The Declaration of Independence may have been signed up in New England, but down in the Gulf of Mexico, the British, French, and Spanish are all still fighting for control of the New World. Torn between her loyalties to her family and friends, Lyse Lanier discovers that there may be more to the Americans than her British neighbors would have her believe in The Creole Princess by Beth White.
From the Back Cover:
It is 1776, and all along the eastern seaboard the American struggle for independence rages. But in the British-held southern port of Mobile, Alabama, the conflict brewing is much quieter–though no less deadly.
Lyse Lanier may be largely French in heritage, but she spends most of her time in the company of the ebullient daughter of the British commander of Mobile. When a charming young Spanish merchant docks in town, Lyse is immediately struck by his easy wit and flair for the dramatic. But is he truly who he makes himself out to be? Spies abound, and Spain has yet to choose a side in the American conflict. Is Lyse simply an easy mark for Rafael Gonzalez to exploit? Or are his overtures of love as genuine as Spanish gold?

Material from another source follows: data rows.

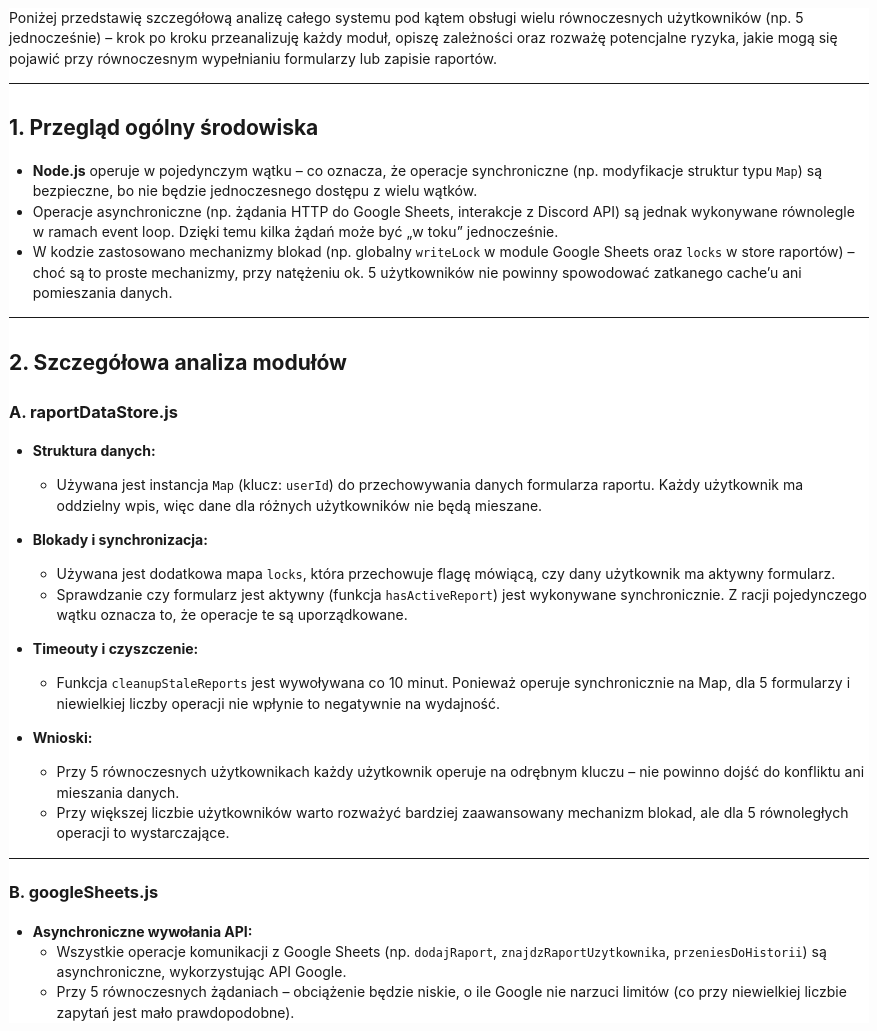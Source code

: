 Poniżej przedstawię szczegółową analizę całego systemu pod kątem obsługi wielu równoczesnych użytkowników (np. 5 jednocześnie) – krok po kroku przeanalizuję każdy moduł, opiszę zależności oraz rozważę potencjalne ryzyka, jakie mogą się pojawić przy równoczesnym wypełnianiu formularzy lub zapisie raportów.

---

## 1. Przegląd ogólny środowiska

- **Node.js** operuje w pojedynczym wątku – co oznacza, że operacje synchroniczne (np. modyfikacje struktur typu `Map`) są bezpieczne, bo nie będzie jednoczesnego dostępu z wielu wątków.
- Operacje asynchroniczne (np. żądania HTTP do Google Sheets, interakcje z Discord API) są jednak wykonywane równolegle w ramach event loop. Dzięki temu kilka żądań może być „w toku” jednocześnie.
- W kodzie zastosowano mechanizmy blokad (np. globalny `writeLock` w module Google Sheets oraz `locks` w store raportów) – choć są to proste mechanizmy, przy natężeniu ok. 5 użytkowników nie powinny spowodować zatkanego cache’u ani pomieszania danych.

---

## 2. Szczegółowa analiza modułów

### A. **raportDataStore.js**

- **Struktura danych:**  
  - Używana jest instancja `Map` (klucz: `userId`) do przechowywania danych formularza raportu. Każdy użytkownik ma oddzielny wpis, więc dane dla różnych użytkowników nie będą mieszane.
  
- **Blokady i synchronizacja:**  
  - Używana jest dodatkowa mapa `locks`, która przechowuje flagę mówiącą, czy dany użytkownik ma aktywny formularz.  
  - Sprawdzanie czy formularz jest aktywny (funkcja `hasActiveReport`) jest wykonywane synchronicznie. Z racji pojedynczego wątku oznacza to, że operacje te są uporządkowane.
  
- **Timeouty i czyszczenie:**  
  - Funkcja `cleanupStaleReports` jest wywoływana co 10 minut. Ponieważ operuje synchronicznie na Map, dla 5 formularzy i niewielkiej liczby operacji nie wpłynie to negatywnie na wydajność.
  
- **Wnioski:**  
  - Przy 5 równoczesnych użytkownikach każdy użytkownik operuje na odrębnym kluczu – nie powinno dojść do konfliktu ani mieszania danych.  
  - Przy większej liczbie użytkowników warto rozważyć bardziej zaawansowany mechanizm blokad, ale dla 5 równoległych operacji to wystarczające.

---

### B. **googleSheets.js**

- **Asynchroniczne wywołania API:**  
  - Wszystkie operacje komunikacji z Google Sheets (np. `dodajRaport`, `znajdzRaportUzytkownika`, `przeniesDoHistorii`) są asynchroniczne, wykorzystując API Google.  
  - Przy 5 równoczesnych żądaniach – obciążenie będzie niskie, o ile Google nie narzuci limitów (co przy niewielkiej liczbie zapytań jest mało prawdopodobne).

With spectacular detail that brings the cultural gumbo of the Colonial Gulf Coast alive, Beth White invites you to step into a world of intrigue and espionage from a little-known slice of the American Revolutionary War.
The Gulf Coast is still very much a “mystery” to me in terms of its rich heritage and history, and Beth White has helped it to come to light once again in this second title in her Gulf Coast Chronicles series. I’m well-versed on the historical details surrounding the Revolutionary War as it was fought in the thirteen original colonies, but I had never even considered how the war (and its implications) had played out in the Gulf Coast. Beth White did a great job introducing me to this important period of our Nation’s history as she told the story of The Creole Princess.
Overall, I enjoyed the story and found myself turning the pages quickly to find out what happened next. The characters seemed well-developed, and the story line was interesting and kept me intrigued throughout. There were a few times when I found the story moved a bit too quickly – jumping over details that I personally would have liked to have seen developed rather than bluntly stated – but overall the story was well written and engaging.
I give The Creole Princess three stars and look forward to the next title in this series.
Disclosure: I received a free copy of The Creole Princess from Revell, a division of Baker Publishing Group, in exchange for my honest opinion.